By choosing our outfits well, we can brand ourselves, feel confident onstage, and even unify our audience.
Here are a couple of onstage ideas you can take advantage of:
- Wear what you normally wear. In general, this is only a good idea if your street wear is already sufficiently musician-esque. Plus, you don't really get to create a gap between your offstage and onstage persona. It's up to you as to whether or not you want to differentiate the two, but in general I have found it helpful to be an exaggerated version of myself onstage. Another way to create variation without breaking the budget is to accessorize with bandanas, wristbands, necklaces, sunglasses, and so on before hitting the stage.
- Maintain a separate stage costume. This is a good way to make sure your onstage persona differs from your offstage one. Even if you only have one wardrobe for stage use, it's better than having no way of expressing your personality in performance. If you're in a band, it's good to be thinking about color schemes and coordinating with the other members. Your attire should also be matched to your genre of music.
Here are some additional tips for onstage dress:
- Make sure your clothing is clean. Torn, unwashed, dirt-covered jeans aren't going to help you make a great impression. In fact, this is such an ingrained stereotype that it should be avoided at all costs. Make sure your clothing is neat and clean.
- Make sure your clothing is appropriate. Wearing leather, chokers, and black makeup to a jazz bar is going to seem out-of-place. Consider where you're playing, and what kind of attire is best suited to the venue. Also beware of showing too much skin.
- Make sure you come across as a professional. No, this doesn't always mean dressing up. But your attire certainly shouldn't make you appear any less professional than you are. If music is your passion, you have to develop a style that is congruent with your message.
- Make sure your style reflects your music. This goes hand-in-hand with being appropriate.
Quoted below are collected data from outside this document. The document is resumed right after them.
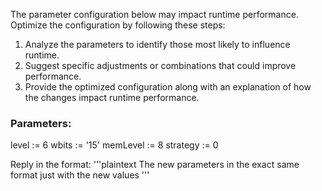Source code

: 
The parameter configuration below may impact runtime performance. Optimize the configuration by following these steps:
1. Analyze the parameters to identify those most likely to influence runtime.
2. Suggest specific adjustments or combinations that could improve performance.
3. Provide the optimized configuration along with an explanation of how the changes impact runtime performance.

### Parameters:
level := 6
wbits := '15'
memLevel := 8
strategy := 0


Reply in the format:
'''plaintext
The new parameters in the exact same format just with the new values
'''
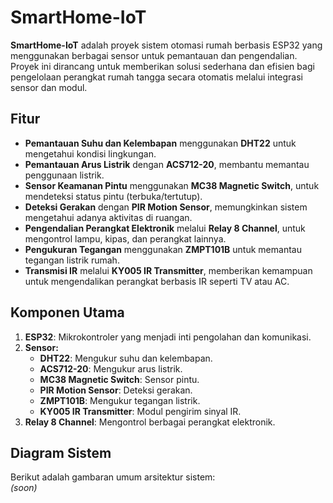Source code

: # SmartHome-IoT

**SmartHome-IoT** adalah proyek sistem otomasi rumah berbasis ESP32 yang menggunakan berbagai sensor untuk pemantauan dan pengendalian. Proyek ini dirancang untuk memberikan solusi sederhana dan efisien bagi pengelolaan perangkat rumah tangga secara otomatis melalui integrasi sensor dan modul.

## **Fitur**
- **Pemantauan Suhu dan Kelembapan** menggunakan **DHT22** untuk mengetahui kondisi lingkungan.  
- **Pemantauan Arus Listrik** dengan **ACS712-20**, membantu memantau penggunaan listrik.  
- **Sensor Keamanan Pintu** menggunakan **MC38 Magnetic Switch**, untuk mendeteksi status pintu (terbuka/tertutup).  
- **Deteksi Gerakan** dengan **PIR Motion Sensor**, memungkinkan sistem mengetahui adanya aktivitas di ruangan.  
- **Pengendalian Perangkat Elektronik** melalui **Relay 8 Channel**, untuk mengontrol lampu, kipas, dan perangkat lainnya.  
- **Pengukuran Tegangan** menggunakan **ZMPT101B** untuk memantau tegangan listrik rumah.  
- **Transmisi IR** melalui **KY005 IR Transmitter**, memberikan kemampuan untuk mengendalikan perangkat berbasis IR seperti TV atau AC.

## **Komponen Utama**
1. **ESP32**: Mikrokontroler yang menjadi inti pengolahan dan komunikasi.  
2. **Sensor:**
   - **DHT22**: Mengukur suhu dan kelembapan.  
   - **ACS712-20**: Mengukur arus listrik.  
   - **MC38 Magnetic Switch**: Sensor pintu.  
   - **PIR Motion Sensor**: Deteksi gerakan.  
   - **ZMPT101B**: Mengukur tegangan listrik.  
   - **KY005 IR Transmitter**: Modul pengirim sinyal IR.  
3. **Relay 8 Channel**: Mengontrol berbagai perangkat elektronik.  

## **Diagram Sistem**
Berikut adalah gambaran umum arsitektur sistem:  
*(soon)*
If you're in hard rock band, you probably wouldn't hit the stage with a three-piece suit. Likewise, if you're a singer/songwriter, dressing up like Elvis Presley doesn't make a lot of sense. There are always some exceptions like Lady Gaga, mind you.
Offstage Ideas For Music Markers Fashion
Most if not all of us have been witnesses to celebrity meltdowns and questionable public behavior.
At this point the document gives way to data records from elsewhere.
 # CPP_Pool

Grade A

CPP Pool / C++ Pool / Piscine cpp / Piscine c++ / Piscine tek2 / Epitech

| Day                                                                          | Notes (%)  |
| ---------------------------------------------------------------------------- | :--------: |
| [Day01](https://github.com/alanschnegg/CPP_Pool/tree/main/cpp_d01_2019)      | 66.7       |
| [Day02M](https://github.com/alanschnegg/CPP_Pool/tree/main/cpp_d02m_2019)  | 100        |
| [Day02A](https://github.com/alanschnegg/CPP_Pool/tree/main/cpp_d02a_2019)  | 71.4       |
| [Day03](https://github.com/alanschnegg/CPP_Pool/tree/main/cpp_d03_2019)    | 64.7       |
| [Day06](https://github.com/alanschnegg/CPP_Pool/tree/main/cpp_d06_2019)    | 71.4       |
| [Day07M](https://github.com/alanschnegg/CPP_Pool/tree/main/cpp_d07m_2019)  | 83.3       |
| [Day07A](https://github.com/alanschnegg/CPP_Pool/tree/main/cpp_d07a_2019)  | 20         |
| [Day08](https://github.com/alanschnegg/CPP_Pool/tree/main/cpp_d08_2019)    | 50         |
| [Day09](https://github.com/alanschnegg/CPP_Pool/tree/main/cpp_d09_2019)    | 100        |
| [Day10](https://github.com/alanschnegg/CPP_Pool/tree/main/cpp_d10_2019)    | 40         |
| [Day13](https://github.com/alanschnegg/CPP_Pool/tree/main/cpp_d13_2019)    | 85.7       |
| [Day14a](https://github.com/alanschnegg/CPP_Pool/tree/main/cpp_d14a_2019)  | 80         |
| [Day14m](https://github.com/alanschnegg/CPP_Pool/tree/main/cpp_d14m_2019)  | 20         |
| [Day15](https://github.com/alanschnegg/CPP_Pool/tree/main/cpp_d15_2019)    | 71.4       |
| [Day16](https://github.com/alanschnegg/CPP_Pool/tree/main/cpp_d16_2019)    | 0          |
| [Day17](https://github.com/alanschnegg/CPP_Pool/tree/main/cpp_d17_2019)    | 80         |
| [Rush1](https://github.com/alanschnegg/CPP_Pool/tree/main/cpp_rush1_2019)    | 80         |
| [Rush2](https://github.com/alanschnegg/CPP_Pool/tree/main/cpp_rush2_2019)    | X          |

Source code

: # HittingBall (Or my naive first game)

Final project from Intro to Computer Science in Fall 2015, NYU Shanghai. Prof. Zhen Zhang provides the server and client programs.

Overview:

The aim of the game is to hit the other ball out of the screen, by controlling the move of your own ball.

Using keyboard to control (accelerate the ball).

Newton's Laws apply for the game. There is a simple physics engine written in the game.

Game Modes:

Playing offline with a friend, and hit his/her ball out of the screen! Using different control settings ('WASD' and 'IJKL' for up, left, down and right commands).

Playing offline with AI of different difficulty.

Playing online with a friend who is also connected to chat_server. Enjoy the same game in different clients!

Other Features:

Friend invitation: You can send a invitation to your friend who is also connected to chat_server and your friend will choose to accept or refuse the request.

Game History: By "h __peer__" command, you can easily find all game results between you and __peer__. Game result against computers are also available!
And while I doubt that tabloid outlets like TMZ are even going to care about how you look unless you're a star, it's still a good idea to maintain a respectable image when you're not performing.
Even when you're offstage, it doesn't necessarily mean that you aren't promoting your music. You might be attending conferences, negotiating live performance contracts with music venues, meeting with fans, and so on.
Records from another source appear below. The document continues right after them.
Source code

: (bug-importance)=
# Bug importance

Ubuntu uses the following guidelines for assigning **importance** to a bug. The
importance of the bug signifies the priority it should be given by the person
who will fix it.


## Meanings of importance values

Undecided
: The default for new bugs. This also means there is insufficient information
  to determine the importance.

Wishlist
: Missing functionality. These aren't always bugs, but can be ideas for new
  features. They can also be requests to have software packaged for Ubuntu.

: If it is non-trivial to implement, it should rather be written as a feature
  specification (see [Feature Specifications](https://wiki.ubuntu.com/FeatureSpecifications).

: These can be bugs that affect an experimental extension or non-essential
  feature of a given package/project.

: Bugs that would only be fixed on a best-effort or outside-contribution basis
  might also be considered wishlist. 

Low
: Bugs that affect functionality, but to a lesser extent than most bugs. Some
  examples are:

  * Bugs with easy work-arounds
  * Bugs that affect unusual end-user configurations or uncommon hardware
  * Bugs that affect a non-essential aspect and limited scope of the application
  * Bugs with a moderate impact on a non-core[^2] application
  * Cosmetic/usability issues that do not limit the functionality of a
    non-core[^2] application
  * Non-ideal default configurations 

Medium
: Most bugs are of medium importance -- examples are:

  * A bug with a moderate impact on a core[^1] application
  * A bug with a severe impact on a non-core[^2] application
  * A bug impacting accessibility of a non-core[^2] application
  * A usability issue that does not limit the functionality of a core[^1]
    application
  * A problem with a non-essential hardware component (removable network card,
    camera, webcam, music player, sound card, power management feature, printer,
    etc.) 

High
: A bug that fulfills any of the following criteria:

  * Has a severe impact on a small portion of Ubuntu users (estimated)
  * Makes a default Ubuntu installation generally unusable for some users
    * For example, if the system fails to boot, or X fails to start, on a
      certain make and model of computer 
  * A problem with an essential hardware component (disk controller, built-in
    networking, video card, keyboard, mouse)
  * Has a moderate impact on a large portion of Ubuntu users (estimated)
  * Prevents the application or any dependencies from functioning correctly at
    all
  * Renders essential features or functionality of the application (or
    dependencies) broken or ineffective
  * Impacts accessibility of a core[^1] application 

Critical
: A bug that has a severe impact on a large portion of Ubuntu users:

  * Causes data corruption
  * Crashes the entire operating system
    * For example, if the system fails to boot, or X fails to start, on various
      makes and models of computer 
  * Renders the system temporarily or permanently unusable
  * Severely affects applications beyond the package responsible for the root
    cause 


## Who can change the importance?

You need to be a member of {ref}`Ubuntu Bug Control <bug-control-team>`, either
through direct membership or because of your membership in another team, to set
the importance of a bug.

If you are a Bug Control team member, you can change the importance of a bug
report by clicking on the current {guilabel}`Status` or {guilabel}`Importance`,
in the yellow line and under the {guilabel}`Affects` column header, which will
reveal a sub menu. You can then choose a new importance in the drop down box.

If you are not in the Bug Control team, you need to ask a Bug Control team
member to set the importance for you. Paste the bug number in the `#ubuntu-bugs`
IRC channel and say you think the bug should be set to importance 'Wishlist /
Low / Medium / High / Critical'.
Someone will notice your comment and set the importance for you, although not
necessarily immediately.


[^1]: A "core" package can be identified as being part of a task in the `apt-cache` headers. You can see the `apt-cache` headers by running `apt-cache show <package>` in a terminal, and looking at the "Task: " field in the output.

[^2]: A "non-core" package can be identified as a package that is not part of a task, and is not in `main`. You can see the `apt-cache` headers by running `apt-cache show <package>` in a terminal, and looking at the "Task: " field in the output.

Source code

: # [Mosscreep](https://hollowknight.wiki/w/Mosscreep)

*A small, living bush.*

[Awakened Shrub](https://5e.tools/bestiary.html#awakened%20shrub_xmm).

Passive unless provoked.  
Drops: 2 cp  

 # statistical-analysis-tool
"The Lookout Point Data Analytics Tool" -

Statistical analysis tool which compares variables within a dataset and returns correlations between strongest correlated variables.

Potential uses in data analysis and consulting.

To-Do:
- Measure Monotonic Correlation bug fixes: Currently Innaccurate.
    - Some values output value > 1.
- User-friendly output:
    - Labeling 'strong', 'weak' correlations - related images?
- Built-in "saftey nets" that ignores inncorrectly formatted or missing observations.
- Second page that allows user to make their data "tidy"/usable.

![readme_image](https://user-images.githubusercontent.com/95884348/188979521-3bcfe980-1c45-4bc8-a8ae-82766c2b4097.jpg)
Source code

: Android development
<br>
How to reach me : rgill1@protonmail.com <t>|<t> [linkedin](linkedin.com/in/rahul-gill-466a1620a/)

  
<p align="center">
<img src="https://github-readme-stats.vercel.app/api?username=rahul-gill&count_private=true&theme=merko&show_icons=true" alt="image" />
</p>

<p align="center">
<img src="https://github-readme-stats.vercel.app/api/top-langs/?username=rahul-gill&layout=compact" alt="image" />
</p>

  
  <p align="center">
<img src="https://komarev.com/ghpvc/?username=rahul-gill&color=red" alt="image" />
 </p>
The aforementioned tips on cleanliness and appropriateness certainly apply. You don't have to wear a suit or a dress everywhere you go, but you should still work to maintain professionalism.
Another idea that I've already brought up is creating a gap between your onstage and offstage identity. Having a dedicated onstage identity can actually help with getting you in the right mental space to perform, and can create more of a connection with your audience too.
What you wear is an outwards reflection of the kind of people you want to attract to your music. This isn't to suggest that you can't appeal to a wider demographic later on, but it can help with building your audience when you're still mostly unknown.
Consider the example of No Doubt. Their style could be described as punk/skater, certainly a fashion choice that was very relevant in the 90s.
This fashion is also very much in keeping with their musical style. Today, No Doubt and Gwen Stefani may be known across the world, but they didn't try to appeal to everyone to begin with. They had a very well-defined image. Because of that, some people immediately identified with them.
Finally, I would suggest taking inspiration from established artists. Now don't forget what I already said about the tabloids and celebrity malfunctions, but you can certainly learn from other musicians that have a track record for tastefulness.
Situational awareness is vital to picking the right clothing at the right times.
Although it's nothing to lose sleep over, if you want to create memorable experiences for your fans, you have to be aware of how you're coming across.
There might be times when a suit or a dress is appropriate, and I don't just mean if you happen to play in a jazz band. Business meetings, award ceremonies, and other important occasions might call for it.
There may also be times when street clothing works just fine. Although professionalism is important, being able to relate to people is also crucial.
Cleanliness and appropriateness should always be made a high priority in a decision making process, and as long as you follow these basic guidelines, you should do just fine.